The SLCO1B1*5 genetic variant is associated with statin-induced side effects.

Voora D, Shah SH, Spasojevic I, Ali S, CR, Salisbury BA, Ginsburg GS.

Division of Cardiovascular Medicine, Duke University Medical Center, Durham,

North Carolina 27708, USA.

Comment in:

J Am Coll Cardiol. 2009 Oct 20;54(17):1617-8.

OBJECTIVES: We sought to identify single nucleotide polymorphisms associated

with mild statin-induced side effects.

BACKGROUND: Statin-induced side effects can interfere with therapy. Single

nucleotide polymorphisms in cytochrome P450 enzymes impair statin metabolism;

the reduced function SLCO1B1*5 allele impairs statin clearance and is associated

with simvastatin-induced myopathy with creatine kinase (CK) elevation.

METHODS: The STRENGTH (Statin Response Examined by Genetic Haplotype Markers)

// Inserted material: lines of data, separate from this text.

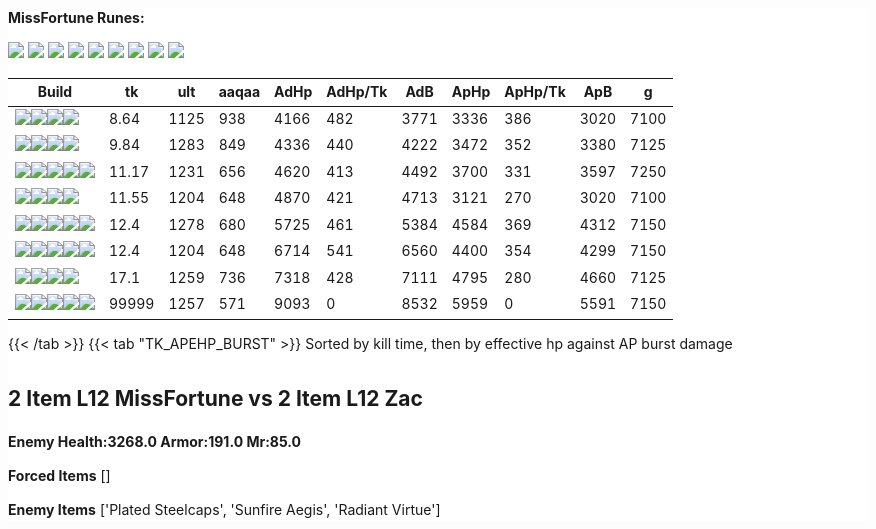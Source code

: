 

**MissFortune Runes:**


![](/Styles/Precision/PressTheAttack/PressTheAttack.png)
![](/Styles/Precision/Overheal.png)
![](/Styles/Precision/LegendBloodline/LegendBloodline.png)
![](/Styles/Precision/CoupDeGrace/CoupDeGrace.png)
![](/Styles/Sorcery/AbsoluteFocus/AbsoluteFocus.png)
![](/Styles/Sorcery/GatheringStorm/GatheringStorm.png)
![](/StatMods/StatModsAdaptiveForceIcon.png)
![](/StatMods/StatModsAdaptiveForceIcon.png)
![](/StatMods/StatModsArmorIcon.png)





 Build |tk|ult|aaqaa|AdHp|AdHp/Tk|AdB|ApHp|ApHp/Tk|ApB|g
-|-|-|-|-|-|-|-|-|-|-
![](/item/6672.png)![](/item/3153.png)![](/item/1055.png)![](/item/1036.png)|8.64|1125|938|4166|482|3771|3336|386|3020|7100
![](/item/6672.png)![](/item/6609.png)![](/item/1055.png)![](/item/1037.png)|9.84|1283|849|4336|440|4222|3472|352|3380|7125
![](/item/6672.png)![](/item/3071.png)![](/item/1055.png)![](/item/1036.png)![](/item/1036.png)|11.17|1231|656|4620|413|4492|3700|331|3597|7250
![](/item/6672.png)![](/item/6333.png)![](/item/1055.png)![](/item/1036.png)|11.55|1204|648|4870|421|4713|3121|270|3020|7100
![](/item/6672.png)![](/item/6673.png)![](/item/1055.png)![](/item/1036.png)![](/item/1036.png)|12.4|1278|680|5725|461|5384|4584|369|4312|7150
![](/item/6672.png)![](/item/3026.png)![](/item/1055.png)![](/item/1036.png)![](/item/1036.png)|12.4|1204|648|6714|541|6560|4400|354|4299|7150
![](/item/6609.png)![](/item/3026.png)![](/item/1055.png)![](/item/1037.png)|17.1|1259|736|7318|428|7111|4795|280|4660|7125
![](/item/6673.png)![](/item/3026.png)![](/item/1055.png)![](/item/1036.png)![](/item/1036.png)|99999|1257|571|9093|0|8532|5959|0|5591|7150
{{< /tab >}}
{{< tab "TK_APEHP_BURST" >}}
Sorted by kill time, then by effective hp against AP burst damage
## 2 Item L12 MissFortune vs 2 Item L12 Zac

**Enemy Health:3268.0 Armor:191.0 Mr:85.0**


**Forced Items** []








**Enemy Items** ['Plated Steelcaps', 'Sunfire Aegis', 'Radiant Virtue']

study was a pharmacogenetics study of statin efficacy and safety. Subjects (n =

509) were randomized to atorvastatin 10 mg, simvastatin 20 mg, or pravastatin 10

mg followed by 80 mg, 80 mg, and 40 mg, respectively.

We defined a composite adverse event (CAE) as discontinuation for any side

effect, myalgia, or CK >3x upper limit of normal during follow-up. We sequenced

CYP2D6, CYP2C8, CYP2C9, CYP3A4, and SLCO1B1 and tested 7 reduced function

alleles for association with the CAE.

RESULTS: The CAE occurred in 99 subjects (54 discontinuations, 49 myalgias, and

9 CK elevations). Sex was associated with CAE (percent female in CAE vs. no CAE

groups, 66% vs. 50%, p < 0.01). SLCO1B1*5 was associated with CAE (percent with

> or = 1 allele in CAE vs. no CAE groups, 37% vs. 25%, p = 0.03) and those with

CAE with no significant CK elevation (p < or = 0.03).

Furthermore, there was evidence for a gene-dose effect (percent with CAE in

those with 0, 1, or 2 alleles: 19%, 27%, and 50%, trend p = 0.01). Finally, the

CAE risk appeared to be greatest in those carriers assigned to simvastatin.

CONCLUSIONS: SLCO1B1*5 genotype and female sex were associated mild

statin-induced side effects. These findings expand the results of a recent

genome-wide association study of statin myopathy with CK >3x normal to milder,

statin-induced, muscle side effects.